## Exercise goal
Find every line in the data that contains the word "player". Return each of those lines.

═══ Source records

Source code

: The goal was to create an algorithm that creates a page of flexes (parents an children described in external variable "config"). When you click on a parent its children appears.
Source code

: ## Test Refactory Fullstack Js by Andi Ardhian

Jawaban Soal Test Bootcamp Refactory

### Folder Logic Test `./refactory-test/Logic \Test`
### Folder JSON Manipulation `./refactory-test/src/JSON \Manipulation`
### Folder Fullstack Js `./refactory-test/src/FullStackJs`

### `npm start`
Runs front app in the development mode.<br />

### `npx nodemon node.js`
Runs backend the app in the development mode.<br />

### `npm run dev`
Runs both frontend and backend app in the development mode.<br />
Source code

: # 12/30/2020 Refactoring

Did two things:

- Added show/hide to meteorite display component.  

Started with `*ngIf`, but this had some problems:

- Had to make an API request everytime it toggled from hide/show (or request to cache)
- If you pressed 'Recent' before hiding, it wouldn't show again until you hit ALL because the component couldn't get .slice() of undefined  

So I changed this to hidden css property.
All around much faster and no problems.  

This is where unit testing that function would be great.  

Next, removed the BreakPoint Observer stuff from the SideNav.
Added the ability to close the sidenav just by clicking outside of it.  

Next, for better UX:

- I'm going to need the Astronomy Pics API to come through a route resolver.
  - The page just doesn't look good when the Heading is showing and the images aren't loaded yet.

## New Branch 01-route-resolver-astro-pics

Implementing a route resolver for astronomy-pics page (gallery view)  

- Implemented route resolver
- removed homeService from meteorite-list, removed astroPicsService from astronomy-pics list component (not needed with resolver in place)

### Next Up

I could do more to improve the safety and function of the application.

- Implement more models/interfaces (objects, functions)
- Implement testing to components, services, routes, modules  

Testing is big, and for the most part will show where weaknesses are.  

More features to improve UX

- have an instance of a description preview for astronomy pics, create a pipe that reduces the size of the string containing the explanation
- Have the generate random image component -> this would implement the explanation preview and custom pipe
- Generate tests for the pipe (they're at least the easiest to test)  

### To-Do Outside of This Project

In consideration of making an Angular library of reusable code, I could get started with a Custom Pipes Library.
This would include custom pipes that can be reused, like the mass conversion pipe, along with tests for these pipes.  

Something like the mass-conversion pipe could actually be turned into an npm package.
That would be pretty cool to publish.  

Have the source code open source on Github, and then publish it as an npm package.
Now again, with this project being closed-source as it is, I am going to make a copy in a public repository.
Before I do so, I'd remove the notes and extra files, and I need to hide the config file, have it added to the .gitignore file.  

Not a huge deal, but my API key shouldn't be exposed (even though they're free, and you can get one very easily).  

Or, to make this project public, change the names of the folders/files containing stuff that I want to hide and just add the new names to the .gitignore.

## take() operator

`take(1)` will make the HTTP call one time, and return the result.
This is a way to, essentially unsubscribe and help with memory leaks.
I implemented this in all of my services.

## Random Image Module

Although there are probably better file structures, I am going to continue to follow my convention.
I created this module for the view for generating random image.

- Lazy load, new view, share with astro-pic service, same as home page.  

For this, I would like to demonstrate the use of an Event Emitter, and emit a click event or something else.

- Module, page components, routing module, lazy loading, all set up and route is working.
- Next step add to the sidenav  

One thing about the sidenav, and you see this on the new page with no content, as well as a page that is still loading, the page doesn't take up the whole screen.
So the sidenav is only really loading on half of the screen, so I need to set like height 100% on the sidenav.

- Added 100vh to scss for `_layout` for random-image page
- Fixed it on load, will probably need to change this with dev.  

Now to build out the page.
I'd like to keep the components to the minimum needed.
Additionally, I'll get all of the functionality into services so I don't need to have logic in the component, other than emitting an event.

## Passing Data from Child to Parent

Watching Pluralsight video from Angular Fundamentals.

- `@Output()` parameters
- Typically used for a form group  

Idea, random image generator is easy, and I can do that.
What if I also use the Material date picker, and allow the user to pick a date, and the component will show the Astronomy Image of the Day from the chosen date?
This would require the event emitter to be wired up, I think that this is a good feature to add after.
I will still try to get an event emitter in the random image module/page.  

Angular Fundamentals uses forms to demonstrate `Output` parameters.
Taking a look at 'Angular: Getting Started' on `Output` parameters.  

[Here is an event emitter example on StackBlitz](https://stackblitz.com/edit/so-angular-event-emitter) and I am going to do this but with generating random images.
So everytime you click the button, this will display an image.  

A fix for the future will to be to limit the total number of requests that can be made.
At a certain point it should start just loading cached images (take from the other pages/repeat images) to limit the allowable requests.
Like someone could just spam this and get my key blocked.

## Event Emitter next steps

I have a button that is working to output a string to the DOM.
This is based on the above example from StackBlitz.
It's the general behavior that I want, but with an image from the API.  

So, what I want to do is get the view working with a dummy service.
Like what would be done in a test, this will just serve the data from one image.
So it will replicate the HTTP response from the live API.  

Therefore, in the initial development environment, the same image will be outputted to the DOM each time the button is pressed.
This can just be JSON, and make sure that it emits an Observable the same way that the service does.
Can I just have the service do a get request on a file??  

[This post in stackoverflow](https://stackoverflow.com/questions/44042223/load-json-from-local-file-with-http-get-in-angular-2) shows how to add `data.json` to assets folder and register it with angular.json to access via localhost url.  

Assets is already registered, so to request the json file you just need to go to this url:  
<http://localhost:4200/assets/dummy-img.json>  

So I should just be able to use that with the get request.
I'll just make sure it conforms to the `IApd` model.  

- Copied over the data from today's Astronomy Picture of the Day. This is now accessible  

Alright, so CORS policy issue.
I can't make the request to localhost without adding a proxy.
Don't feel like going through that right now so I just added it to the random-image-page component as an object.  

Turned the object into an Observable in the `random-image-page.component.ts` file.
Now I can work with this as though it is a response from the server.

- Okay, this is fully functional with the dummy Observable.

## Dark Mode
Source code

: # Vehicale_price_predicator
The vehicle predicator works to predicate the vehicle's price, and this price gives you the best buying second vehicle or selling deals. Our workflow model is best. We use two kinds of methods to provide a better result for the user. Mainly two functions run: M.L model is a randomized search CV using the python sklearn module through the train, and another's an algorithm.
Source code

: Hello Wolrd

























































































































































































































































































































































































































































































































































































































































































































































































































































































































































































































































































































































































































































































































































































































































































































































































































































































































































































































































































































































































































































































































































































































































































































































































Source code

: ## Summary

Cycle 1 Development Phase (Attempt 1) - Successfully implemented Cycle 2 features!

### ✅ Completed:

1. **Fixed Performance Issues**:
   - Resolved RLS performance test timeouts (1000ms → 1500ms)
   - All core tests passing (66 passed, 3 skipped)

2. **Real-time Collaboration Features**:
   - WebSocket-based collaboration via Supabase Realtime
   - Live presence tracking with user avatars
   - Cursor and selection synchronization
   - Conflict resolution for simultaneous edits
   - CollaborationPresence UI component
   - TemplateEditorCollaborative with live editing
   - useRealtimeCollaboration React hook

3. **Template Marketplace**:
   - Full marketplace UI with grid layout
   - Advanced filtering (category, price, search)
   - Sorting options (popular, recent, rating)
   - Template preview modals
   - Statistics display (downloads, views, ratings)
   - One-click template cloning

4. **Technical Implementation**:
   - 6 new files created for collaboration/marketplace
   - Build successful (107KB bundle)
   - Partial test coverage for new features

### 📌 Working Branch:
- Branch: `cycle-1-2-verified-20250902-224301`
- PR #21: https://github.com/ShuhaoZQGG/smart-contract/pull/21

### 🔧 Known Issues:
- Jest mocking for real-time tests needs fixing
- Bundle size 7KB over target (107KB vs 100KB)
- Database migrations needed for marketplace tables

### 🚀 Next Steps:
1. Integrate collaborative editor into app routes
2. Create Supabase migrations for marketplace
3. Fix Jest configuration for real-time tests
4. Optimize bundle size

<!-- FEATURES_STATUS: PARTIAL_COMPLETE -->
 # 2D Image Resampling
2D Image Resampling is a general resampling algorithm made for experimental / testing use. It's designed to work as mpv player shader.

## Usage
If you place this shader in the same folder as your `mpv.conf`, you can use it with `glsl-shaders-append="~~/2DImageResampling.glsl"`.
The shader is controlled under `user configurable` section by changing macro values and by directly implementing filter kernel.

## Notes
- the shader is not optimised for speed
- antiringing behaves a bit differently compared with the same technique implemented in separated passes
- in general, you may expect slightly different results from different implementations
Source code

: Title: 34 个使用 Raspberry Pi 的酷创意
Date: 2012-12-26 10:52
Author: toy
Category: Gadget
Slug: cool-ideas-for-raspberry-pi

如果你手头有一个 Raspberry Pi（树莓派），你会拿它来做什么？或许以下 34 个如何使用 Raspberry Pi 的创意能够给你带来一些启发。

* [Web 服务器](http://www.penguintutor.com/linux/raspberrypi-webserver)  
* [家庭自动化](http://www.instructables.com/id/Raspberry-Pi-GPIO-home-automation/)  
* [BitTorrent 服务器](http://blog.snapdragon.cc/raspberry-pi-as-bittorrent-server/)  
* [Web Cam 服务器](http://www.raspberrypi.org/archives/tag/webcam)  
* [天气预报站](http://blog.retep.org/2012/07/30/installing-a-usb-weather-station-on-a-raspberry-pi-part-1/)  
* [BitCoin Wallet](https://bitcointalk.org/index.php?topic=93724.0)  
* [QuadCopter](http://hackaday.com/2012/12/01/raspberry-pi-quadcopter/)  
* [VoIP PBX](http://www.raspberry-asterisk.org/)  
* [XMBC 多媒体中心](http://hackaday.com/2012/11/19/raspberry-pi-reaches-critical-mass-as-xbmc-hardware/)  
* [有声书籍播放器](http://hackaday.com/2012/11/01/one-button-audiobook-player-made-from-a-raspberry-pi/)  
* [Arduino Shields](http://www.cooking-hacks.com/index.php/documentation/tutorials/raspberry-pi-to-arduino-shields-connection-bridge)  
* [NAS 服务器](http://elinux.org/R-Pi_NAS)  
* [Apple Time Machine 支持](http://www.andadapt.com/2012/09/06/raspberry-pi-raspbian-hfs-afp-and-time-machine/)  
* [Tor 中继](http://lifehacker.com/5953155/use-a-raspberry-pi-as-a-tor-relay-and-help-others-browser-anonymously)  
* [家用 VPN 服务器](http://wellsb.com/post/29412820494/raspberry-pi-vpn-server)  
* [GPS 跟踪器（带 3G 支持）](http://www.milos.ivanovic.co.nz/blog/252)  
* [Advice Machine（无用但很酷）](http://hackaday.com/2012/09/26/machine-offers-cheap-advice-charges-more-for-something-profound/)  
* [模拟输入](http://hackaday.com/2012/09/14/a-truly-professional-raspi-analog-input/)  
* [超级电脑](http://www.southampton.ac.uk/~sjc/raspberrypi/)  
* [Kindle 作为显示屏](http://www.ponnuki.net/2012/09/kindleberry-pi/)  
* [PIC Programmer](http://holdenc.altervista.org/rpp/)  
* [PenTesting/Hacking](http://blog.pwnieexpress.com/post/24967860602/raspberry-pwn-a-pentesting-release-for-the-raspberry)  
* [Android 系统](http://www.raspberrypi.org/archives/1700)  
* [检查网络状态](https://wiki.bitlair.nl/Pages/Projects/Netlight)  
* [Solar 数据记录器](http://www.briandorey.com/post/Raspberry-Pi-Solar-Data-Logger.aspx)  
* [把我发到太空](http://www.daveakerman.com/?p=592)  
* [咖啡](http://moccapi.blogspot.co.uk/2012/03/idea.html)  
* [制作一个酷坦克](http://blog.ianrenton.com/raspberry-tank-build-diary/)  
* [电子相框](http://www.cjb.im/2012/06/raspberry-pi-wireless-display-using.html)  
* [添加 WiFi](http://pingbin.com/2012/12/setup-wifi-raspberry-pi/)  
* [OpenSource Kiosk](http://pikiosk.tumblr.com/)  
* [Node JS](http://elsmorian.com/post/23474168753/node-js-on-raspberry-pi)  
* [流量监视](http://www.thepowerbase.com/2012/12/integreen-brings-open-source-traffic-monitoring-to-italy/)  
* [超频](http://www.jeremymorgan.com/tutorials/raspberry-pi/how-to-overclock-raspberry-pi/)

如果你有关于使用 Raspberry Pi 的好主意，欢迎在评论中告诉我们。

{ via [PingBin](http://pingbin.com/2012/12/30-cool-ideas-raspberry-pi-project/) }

══════

## Written reply
2D Image Resampling is a general resampling algorithm made for experimental / testing use. It's designed to work as mpv player shader.
* [有声书籍播放器](http://hackaday.com/2012/11/01/one-button-audiobook-player-made-from-a-raspberry-pi/)  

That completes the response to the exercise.